> _Exercise description_
Copy the entries below exactly; any picture among them should be left out.
+++ Data for this task
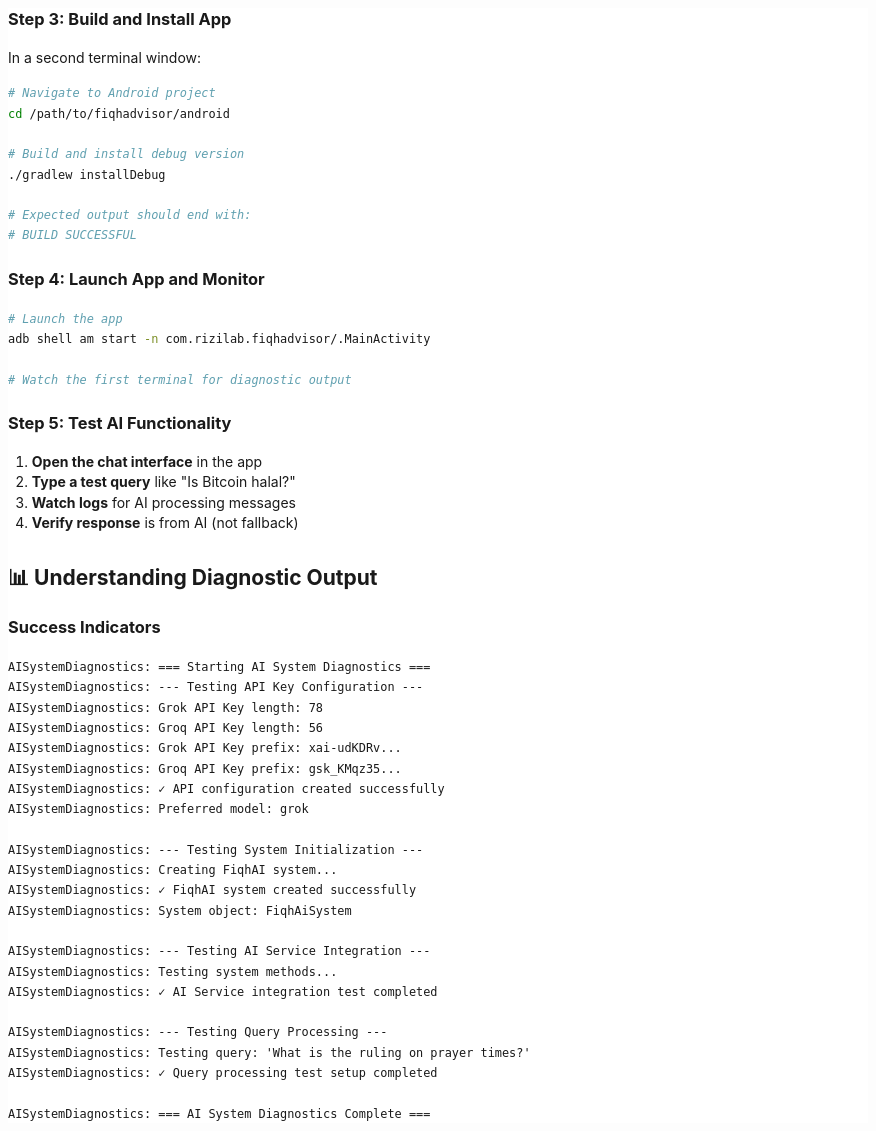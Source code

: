 ### Step 3: Build and Install App

In a second terminal window:

```bash
# Navigate to Android project
cd /path/to/fiqhadvisor/android

# Build and install debug version
./gradlew installDebug

# Expected output should end with:
# BUILD SUCCESSFUL
```

### Step 4: Launch App and Monitor

```bash
# Launch the app
adb shell am start -n com.rizilab.fiqhadvisor/.MainActivity

# Watch the first terminal for diagnostic output
```

### Step 5: Test AI Functionality

1. **Open the chat interface** in the app
2. **Type a test query** like "Is Bitcoin halal?"
3. **Watch logs** for AI processing messages
4. **Verify response** is from AI (not fallback)

## 📊 Understanding Diagnostic Output

### Success Indicators

```log
AISystemDiagnostics: === Starting AI System Diagnostics ===
AISystemDiagnostics: --- Testing API Key Configuration ---
AISystemDiagnostics: Grok API Key length: 78
AISystemDiagnostics: Groq API Key length: 56
AISystemDiagnostics: Grok API Key prefix: xai-udKDRv...
AISystemDiagnostics: Groq API Key prefix: gsk_KMqz35...
AISystemDiagnostics: ✓ API configuration created successfully
AISystemDiagnostics: Preferred model: grok

AISystemDiagnostics: --- Testing System Initialization ---
AISystemDiagnostics: Creating FiqhAI system...
AISystemDiagnostics: ✓ FiqhAI system created successfully
AISystemDiagnostics: System object: FiqhAiSystem

AISystemDiagnostics: --- Testing AI Service Integration ---
AISystemDiagnostics: Testing system methods...
AISystemDiagnostics: ✓ AI Service integration test completed

AISystemDiagnostics: --- Testing Query Processing ---
AISystemDiagnostics: Testing query: 'What is the ruling on prayer times?'
AISystemDiagnostics: ✓ Query processing test setup completed

AISystemDiagnostics: === AI System Diagnostics Complete ===
```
++++++
> _Response to this exercise_
Source code

: ### Step 3: Build and Install App

In a second terminal window:

```bash
# Navigate to Android project
cd /path/to/fiqhadvisor/android

# Build and install debug version
./gradlew installDebug

# Expected output should end with:
# BUILD SUCCESSFUL
```

### Step 4: Launch App and Monitor

```bash
# Launch the app
adb shell am start -n com.rizilab.fiqhadvisor/.MainActivity

# Watch the first terminal for diagnostic output
```

### Step 5: Test AI Functionality

1. **Open the chat interface** in the app
2. **Type a test query** like "Is Bitcoin halal?"
3. **Watch logs** for AI processing messages
4. **Verify response** is from AI (not fallback)

## 📊 Understanding Diagnostic Output

### Success Indicators

```log
AISystemDiagnostics: === Starting AI System Diagnostics ===
AISystemDiagnostics: --- Testing API Key Configuration ---
AISystemDiagnostics: Grok API Key length: 78
AISystemDiagnostics: Groq API Key length: 56
AISystemDiagnostics: Grok API Key prefix: xai-udKDRv...
AISystemDiagnostics: Groq API Key prefix: gsk_KMqz35...
AISystemDiagnostics: ✓ API configuration created successfully
AISystemDiagnostics: Preferred model: grok

AISystemDiagnostics: --- Testing System Initialization ---
AISystemDiagnostics: Creating FiqhAI system...
AISystemDiagnostics: ✓ FiqhAI system created successfully
AISystemDiagnostics: System object: FiqhAiSystem

AISystemDiagnostics: --- Testing AI Service Integration ---
AISystemDiagnostics: Testing system methods...
AISystemDiagnostics: ✓ AI Service integration test completed

AISystemDiagnostics: --- Testing Query Processing ---
AISystemDiagnostics: Testing query: 'What is the ruling on prayer times?'
AISystemDiagnostics: ✓ Query processing test setup completed

AISystemDiagnostics: === AI System Diagnostics Complete ===
```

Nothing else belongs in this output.